Work task –
Nothing in the entries may change when you repeat them, and no images may appear.

Content starts

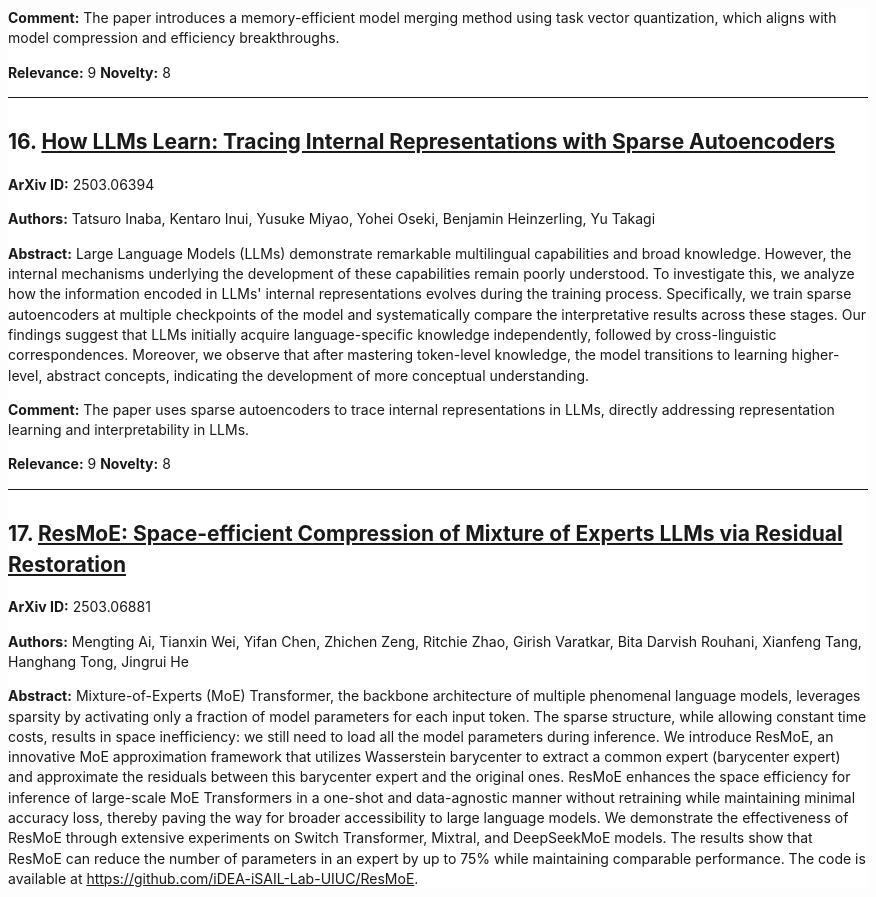 **Comment:** The paper introduces a memory-efficient model merging method using task vector quantization, which aligns with model compression and efficiency breakthroughs.

**Relevance:** 9
**Novelty:** 8

---

## 16. [How LLMs Learn: Tracing Internal Representations with Sparse Autoencoders](https://arxiv.org/abs/2503.06394) <a id="link16"></a>

**ArXiv ID:** 2503.06394

**Authors:** Tatsuro Inaba, Kentaro Inui, Yusuke Miyao, Yohei Oseki, Benjamin Heinzerling, Yu Takagi

**Abstract:** Large Language Models (LLMs) demonstrate remarkable multilingual capabilities and broad knowledge. However, the internal mechanisms underlying the development of these capabilities remain poorly understood. To investigate this, we analyze how the information encoded in LLMs' internal representations evolves during the training process. Specifically, we train sparse autoencoders at multiple checkpoints of the model and systematically compare the interpretative results across these stages. Our findings suggest that LLMs initially acquire language-specific knowledge independently, followed by cross-linguistic correspondences. Moreover, we observe that after mastering token-level knowledge, the model transitions to learning higher-level, abstract concepts, indicating the development of more conceptual understanding.

**Comment:** The paper uses sparse autoencoders to trace internal representations in LLMs, directly addressing representation learning and interpretability in LLMs.

**Relevance:** 9
**Novelty:** 8

---

## 17. [ResMoE: Space-efficient Compression of Mixture of Experts LLMs via Residual Restoration](https://arxiv.org/abs/2503.06881) <a id="link17"></a>

**ArXiv ID:** 2503.06881

**Authors:** Mengting Ai, Tianxin Wei, Yifan Chen, Zhichen Zeng, Ritchie Zhao, Girish Varatkar, Bita Darvish Rouhani, Xianfeng Tang, Hanghang Tong, Jingrui He

**Abstract:** Mixture-of-Experts (MoE) Transformer, the backbone architecture of multiple phenomenal language models, leverages sparsity by activating only a fraction of model parameters for each input token. The sparse structure, while allowing constant time costs, results in space inefficiency: we still need to load all the model parameters during inference. We introduce ResMoE, an innovative MoE approximation framework that utilizes Wasserstein barycenter to extract a common expert (barycenter expert) and approximate the residuals between this barycenter expert and the original ones. ResMoE enhances the space efficiency for inference of large-scale MoE Transformers in a one-shot and data-agnostic manner without retraining while maintaining minimal accuracy loss, thereby paving the way for broader accessibility to large language models. We demonstrate the effectiveness of ResMoE through extensive experiments on Switch Transformer, Mixtral, and DeepSeekMoE models. The results show that ResMoE can reduce the number of parameters in an expert by up to 75% while maintaining comparable performance. The code is available at https://github.com/iDEA-iSAIL-Lab-UIUC/ResMoE.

Content ends

Result of this exercise –
 **Comment:** The paper introduces a memory-efficient model merging method using task vector quantization, which aligns with model compression and efficiency breakthroughs.

**Relevance:** 9
**Novelty:** 8

---

## 16. [How LLMs Learn: Tracing Internal Representations with Sparse Autoencoders](https://arxiv.org/abs/2503.06394) <a id="link16"></a>

**ArXiv ID:** 2503.06394

**Authors:** Tatsuro Inaba, Kentaro Inui, Yusuke Miyao, Yohei Oseki, Benjamin Heinzerling, Yu Takagi

**Abstract:** Large Language Models (LLMs) demonstrate remarkable multilingual capabilities and broad knowledge. However, the internal mechanisms underlying the development of these capabilities remain poorly understood. To investigate this, we analyze how the information encoded in LLMs' internal representations evolves during the training process. Specifically, we train sparse autoencoders at multiple checkpoints of the model and systematically compare the interpretative results across these stages. Our findings suggest that LLMs initially acquire language-specific knowledge independently, followed by cross-linguistic correspondences. Moreover, we observe that after mastering token-level knowledge, the model transitions to learning higher-level, abstract concepts, indicating the development of more conceptual understanding.

**Comment:** The paper uses sparse autoencoders to trace internal representations in LLMs, directly addressing representation learning and interpretability in LLMs.

**Relevance:** 9
**Novelty:** 8

---

## 17. [ResMoE: Space-efficient Compression of Mixture of Experts LLMs via Residual Restoration](https://arxiv.org/abs/2503.06881) <a id="link17"></a>

**ArXiv ID:** 2503.06881

**Authors:** Mengting Ai, Tianxin Wei, Yifan Chen, Zhichen Zeng, Ritchie Zhao, Girish Varatkar, Bita Darvish Rouhani, Xianfeng Tang, Hanghang Tong, Jingrui He

**Abstract:** Mixture-of-Experts (MoE) Transformer, the backbone architecture of multiple phenomenal language models, leverages sparsity by activating only a fraction of model parameters for each input token. The sparse structure, while allowing constant time costs, results in space inefficiency: we still need to load all the model parameters during inference. We introduce ResMoE, an innovative MoE approximation framework that utilizes Wasserstein barycenter to extract a common expert (barycenter expert) and approximate the residuals between this barycenter expert and the original ones. ResMoE enhances the space efficiency for inference of large-scale MoE Transformers in a one-shot and data-agnostic manner without retraining while maintaining minimal accuracy loss, thereby paving the way for broader accessibility to large language models. We demonstrate the effectiveness of ResMoE through extensive experiments on Switch Transformer, Mixtral, and DeepSeekMoE models. The results show that ResMoE can reduce the number of parameters in an expert by up to 75% while maintaining comparable performance. The code is available at https://github.com/iDEA-iSAIL-Lab-UIUC/ResMoE.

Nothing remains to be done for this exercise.